An interesting coincidence that barely hours after I had read an interesting critique of Stan Fischer’ remarks on the financial de-regulation proposals being considered by the Trump administration, came the announcement that he would step down. The critique was penned by Howard Davies, the first chairman of the United Kingdom’s Financial Services Authority (1997-2003) and currently the Chairman of the Royal Bank of Scotland. He was Director of the London School of Economics (2003-11) and served as Deputy Governor of the Bank of England and Director-General of the Confederation of British Industry.

His critique was that financial regulation, post-crisis, was a heavy-barrelled military tank and aspects of it needed to be amended. He called the Treasury’s discussion note on the topic of rolling back some regulations a thoughtful one.

The only concrete proposals to emerge from the administration so far are in a thoughtful paper published in June by the US Treasury. It is true that the paper’s title, “A Financial System that Creates Economic Opportunities,” has a political flavor; but the specific ideas it floats are not exactly those found on the wilder shores where “free banking” advocates roam….

…..It is, nonetheless, hard to see why this document should have so rudely disturbed Fischer’s equipoise. Perhaps he was giving us a glimpse of more fundamental disagreements on financial regulation at the heart of the administration….

….It would be unfortunate if the Fed’s opposition to change prevented a debate on whether, ten years on, every one of the changes made – often in a tearing hurry – make sense, both individually and collectively. [Link]

Reading the long interview of Stan Fischer with FT conducted in mid-August, it is not very clear that his departure could only have been due to his remarks on financial de-regulation.

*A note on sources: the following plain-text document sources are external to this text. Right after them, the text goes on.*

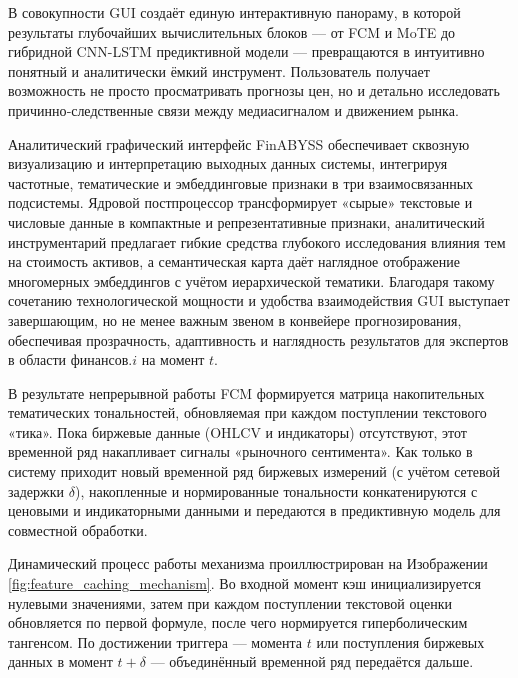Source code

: В совокупности GUI создаёт единую интерактивную панораму, в которой результаты глубочайших вычислительных блоков
--- от FCM и MoTE до гибридной CNN-LSTM предиктивной модели — превращаются в интуитивно понятный и аналитически
ёмкий инструмент. Пользователь получает возможность не просто просматривать прогнозы цен, но и детально исследовать
причинно‑следственные связи между медиасигналом и движением рынка.

Аналитический графический интерфейс FinABYSS обеспечивает сквозную визуализацию и интерпретацию выходных данных
системы, интегрируя частотные, тематические и эмбеддинговые признаки в три взаимосвязанных подсистемы. Ядровой
постпроцессор трансформирует «сырые» текстовые и числовые данные в компактные и репрезентативные признаки,
аналитический инструментарий предлагает гибкие средства глубокого исследования влияния тем на стоимость активов,
а семантическая карта даёт наглядное отображение многомерных эмбеддингов с учётом иерархической тематики.
Благодаря такому сочетанию технологической мощности и удобства взаимодействия GUI выступает завершающим,
но не менее важным звеном в конвейере прогнозирования, обеспечивая прозрачность, адаптивность и наглядность
результатов для экспертов в области финансов.$i$ на момент $t$.

В результате непрерывной работы FCM формируется матрица накопительных тематических тональностей,
обновляемая при каждом поступлении текстового «тика». Пока биржевые данные (OHLCV и индикаторы)
отсутствуют, этот временной ряд накапливает сигналы «рыночного сентимента». Как только в систему
приходит новый временной ряд биржевых измерений (с учётом сетевой задержки $\delta$), накопленные
и нормированные тональности конкатенируются с ценовыми и индикаторными данными и передаются
в предиктивную модель для совместной обработки.

Динамический процесс работы механизма проиллюстрирован на Изображении \ref{fig:feature_caching_mechanism}.
Во входной момент кэш инициализируется нулевыми значениями, затем при каждом поступлении текстовой оценки
обновляется по первой формуле, после чего нормируется гиперболическим тангенсом. По достижении триггера ---
момента $t$ или поступления биржевых данных в момент $t+\delta$ --- объединённый временной ряд передаётся дальше.
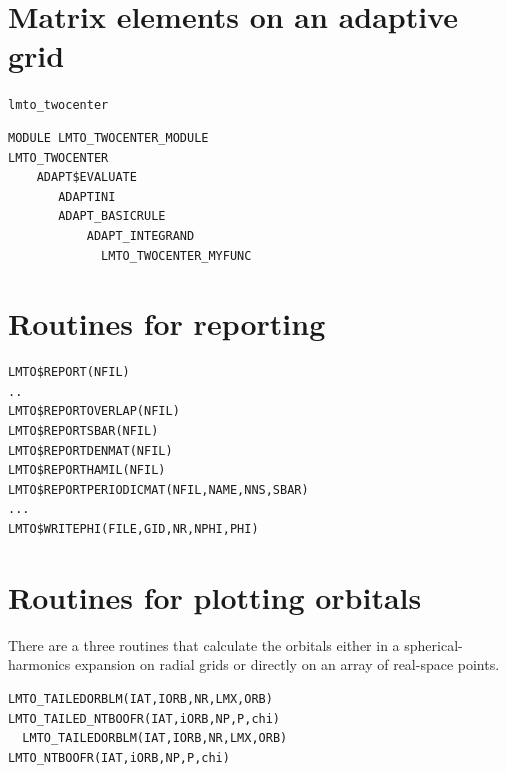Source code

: \documentclass[11pt,a4paper]{report}
\begin{document}
\section{Matrix elements on an adaptive grid}
\verb|lmto_twocenter|

\begin{verbatim}
MODULE LMTO_TWOCENTER_MODULE
LMTO_TWOCENTER
    ADAPT$EVALUATE
       ADAPTINI
       ADAPT_BASICRULE
           ADAPT_INTEGRAND
             LMTO_TWOCENTER_MYFUNC
\end{verbatim}


\section{Routines for reporting}
\begin{verbatim}
LMTO$REPORT(NFIL)
..
LMTO$REPORTOVERLAP(NFIL)
LMTO$REPORTSBAR(NFIL)
LMTO$REPORTDENMAT(NFIL)
LMTO$REPORTHAMIL(NFIL)
LMTO$REPORTPERIODICMAT(NFIL,NAME,NNS,SBAR)
...
LMTO$WRITEPHI(FILE,GID,NR,NPHI,PHI)
\end{verbatim}

\section{Routines for plotting orbitals}
There are a three routines that calculate the orbitals either in a
spherical-harmonics expansion on radial grids or directly on an array
of real-space points.
\begin{verbatim}
LMTO_TAILEDORBLM(IAT,IORB,NR,LMX,ORB)
LMTO_TAILED_NTBOOFR(IAT,iORB,NP,P,chi)
  LMTO_TAILEDORBLM(IAT,IORB,NR,LMX,ORB)
LMTO_NTBOOFR(IAT,iORB,NP,P,chi)
\end{verbatim}
\end{document}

One gets the impression that his relationship with the Fed chairperson Janet Yellen might be (somewhat) fraught too.

I am not too disappinted by his departure. He has a formidable reputation but he is not a central banker who disturbs the cozy consensus on monetary policy that has prevailed since the crisis of 2008. To me, that is disappointing. In a piece written in October 2016, Howard Davies points to the limits of Central Banking independence and correctly notes that independence goes hand in hand with accountability.

Professor Fischer’s text book co-authored with Dornbusch and Startz is something that I have been using for the macro-economics course I have been teaching at the Singapore Management University for the last four years. I find it somewhat disappointing. It is too ‘consensual’ and does not challenge the students to think for themselves. Its loyalty towards monetary policy – which is set by unaccountable (largely) and unelected technocrats – over fiscal policy which is set by democratically elected and accountable politicians is too obvious and glaring and disappointing too.

The Treasury document that Davies refers to is here and I have not gone through it. An important omission on my part.

The Wall Street Journal reports that the President would not consider Gary Cohn anymore since he spoke out against the President’s remarks drawing equivalence between white supremacists and neo-Nazis who were supposedly protesting against the removal of Confederacy-era statues.  I do not have strong feelings for or against Gary Cohn. WSJ pays a tribute too to Stan Fischer.